Source texts of formatted documents:

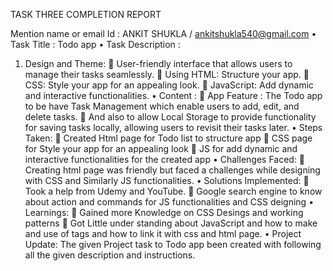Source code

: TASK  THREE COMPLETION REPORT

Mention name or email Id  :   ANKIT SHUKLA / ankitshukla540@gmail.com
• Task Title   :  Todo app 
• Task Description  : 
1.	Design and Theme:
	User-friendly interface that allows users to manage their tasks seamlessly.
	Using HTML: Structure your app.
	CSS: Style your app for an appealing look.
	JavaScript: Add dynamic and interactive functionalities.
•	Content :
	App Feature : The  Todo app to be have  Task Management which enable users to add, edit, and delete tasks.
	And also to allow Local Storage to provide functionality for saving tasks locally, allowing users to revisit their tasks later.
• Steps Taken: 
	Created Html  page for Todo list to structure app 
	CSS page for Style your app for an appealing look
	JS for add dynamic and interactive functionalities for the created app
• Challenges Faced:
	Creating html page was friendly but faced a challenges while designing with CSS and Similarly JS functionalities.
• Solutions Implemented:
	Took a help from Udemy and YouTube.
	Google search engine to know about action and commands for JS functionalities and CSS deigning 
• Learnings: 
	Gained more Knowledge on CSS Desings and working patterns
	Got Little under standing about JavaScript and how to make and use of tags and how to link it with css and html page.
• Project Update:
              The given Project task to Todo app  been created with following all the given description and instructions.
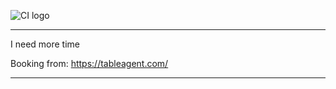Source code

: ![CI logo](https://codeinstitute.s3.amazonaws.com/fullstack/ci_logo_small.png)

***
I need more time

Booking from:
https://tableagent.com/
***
---
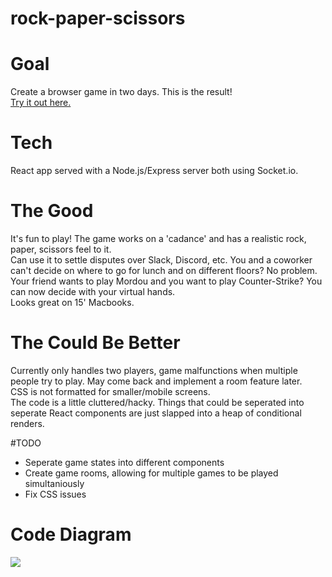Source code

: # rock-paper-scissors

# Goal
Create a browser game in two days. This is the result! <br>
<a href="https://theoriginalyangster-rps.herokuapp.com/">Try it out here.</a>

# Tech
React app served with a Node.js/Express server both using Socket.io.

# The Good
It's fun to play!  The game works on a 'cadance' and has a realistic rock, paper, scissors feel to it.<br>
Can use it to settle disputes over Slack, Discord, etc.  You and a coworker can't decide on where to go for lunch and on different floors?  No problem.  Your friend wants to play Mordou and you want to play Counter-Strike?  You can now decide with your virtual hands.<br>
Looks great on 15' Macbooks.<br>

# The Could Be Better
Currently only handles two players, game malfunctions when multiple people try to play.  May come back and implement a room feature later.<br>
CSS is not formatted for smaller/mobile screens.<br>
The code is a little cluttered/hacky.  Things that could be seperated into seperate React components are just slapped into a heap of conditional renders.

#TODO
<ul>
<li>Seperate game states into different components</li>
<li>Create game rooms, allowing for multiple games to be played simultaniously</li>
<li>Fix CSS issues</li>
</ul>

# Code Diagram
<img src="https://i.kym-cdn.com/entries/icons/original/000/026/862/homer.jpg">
--
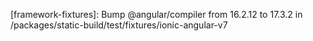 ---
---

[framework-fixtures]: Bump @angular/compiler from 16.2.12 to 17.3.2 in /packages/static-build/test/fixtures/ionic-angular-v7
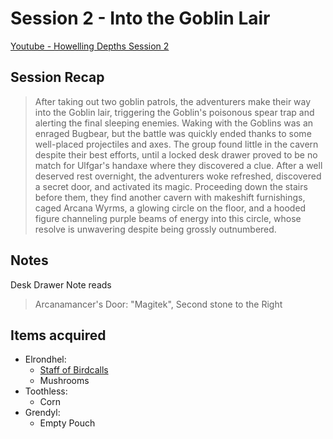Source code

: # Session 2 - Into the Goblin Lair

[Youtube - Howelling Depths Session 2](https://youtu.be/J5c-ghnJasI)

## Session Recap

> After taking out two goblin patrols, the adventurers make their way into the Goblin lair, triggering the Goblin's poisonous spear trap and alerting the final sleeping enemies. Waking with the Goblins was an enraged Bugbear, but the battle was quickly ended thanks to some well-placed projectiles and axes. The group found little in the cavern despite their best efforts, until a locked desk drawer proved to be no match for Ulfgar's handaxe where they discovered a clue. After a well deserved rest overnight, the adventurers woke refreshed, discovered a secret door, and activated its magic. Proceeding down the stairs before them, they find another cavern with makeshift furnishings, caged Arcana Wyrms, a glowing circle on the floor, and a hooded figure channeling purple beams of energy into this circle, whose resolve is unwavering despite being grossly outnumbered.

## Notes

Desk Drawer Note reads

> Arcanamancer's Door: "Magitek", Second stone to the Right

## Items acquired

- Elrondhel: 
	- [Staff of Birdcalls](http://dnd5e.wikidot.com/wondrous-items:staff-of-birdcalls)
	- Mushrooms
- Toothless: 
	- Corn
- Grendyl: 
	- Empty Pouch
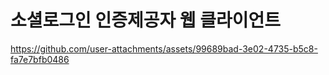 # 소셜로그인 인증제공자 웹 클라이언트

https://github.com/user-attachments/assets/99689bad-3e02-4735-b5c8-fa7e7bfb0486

§ **What is needed**
Both the line containing "and working patterns" and the line containing "The given Project" belong in the answer. Print them and every line above that falls between them exactly, and no others.

§ **Task result**
	Gained more Knowledge on CSS Desings and working patterns
	Got Little under standing about JavaScript and how to make and use of tags and how to link it with css and html page.
• Project Update:
              The given Project task to Todo app  been created with following all the given description and instructions.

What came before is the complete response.